DIRECTIONS -
Please count the lines below that contain the word "robot", and reply with that number alone.

(Plain-text document sources)
####

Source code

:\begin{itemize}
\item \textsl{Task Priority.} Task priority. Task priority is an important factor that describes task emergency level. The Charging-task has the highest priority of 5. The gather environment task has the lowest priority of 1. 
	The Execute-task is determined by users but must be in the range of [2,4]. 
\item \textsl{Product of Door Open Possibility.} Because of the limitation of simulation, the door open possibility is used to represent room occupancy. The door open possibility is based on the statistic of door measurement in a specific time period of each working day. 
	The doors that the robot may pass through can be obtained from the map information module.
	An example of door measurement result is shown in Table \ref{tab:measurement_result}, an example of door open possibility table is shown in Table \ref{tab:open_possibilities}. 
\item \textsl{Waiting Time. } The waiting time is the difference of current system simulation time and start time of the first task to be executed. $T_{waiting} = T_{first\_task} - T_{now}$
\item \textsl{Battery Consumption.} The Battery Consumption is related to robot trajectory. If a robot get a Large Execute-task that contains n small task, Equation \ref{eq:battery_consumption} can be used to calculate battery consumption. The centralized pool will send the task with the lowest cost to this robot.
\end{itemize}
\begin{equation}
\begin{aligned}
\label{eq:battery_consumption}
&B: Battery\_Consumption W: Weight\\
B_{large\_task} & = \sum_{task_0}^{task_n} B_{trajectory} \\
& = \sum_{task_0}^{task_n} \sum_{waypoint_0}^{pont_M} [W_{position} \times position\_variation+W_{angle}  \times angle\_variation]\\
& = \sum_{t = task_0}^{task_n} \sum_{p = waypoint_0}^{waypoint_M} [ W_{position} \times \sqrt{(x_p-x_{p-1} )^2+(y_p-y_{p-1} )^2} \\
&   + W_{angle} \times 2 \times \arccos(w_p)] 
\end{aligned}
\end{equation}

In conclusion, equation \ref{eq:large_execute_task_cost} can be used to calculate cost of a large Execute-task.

####

REPLY TO THE EXERCISE -
2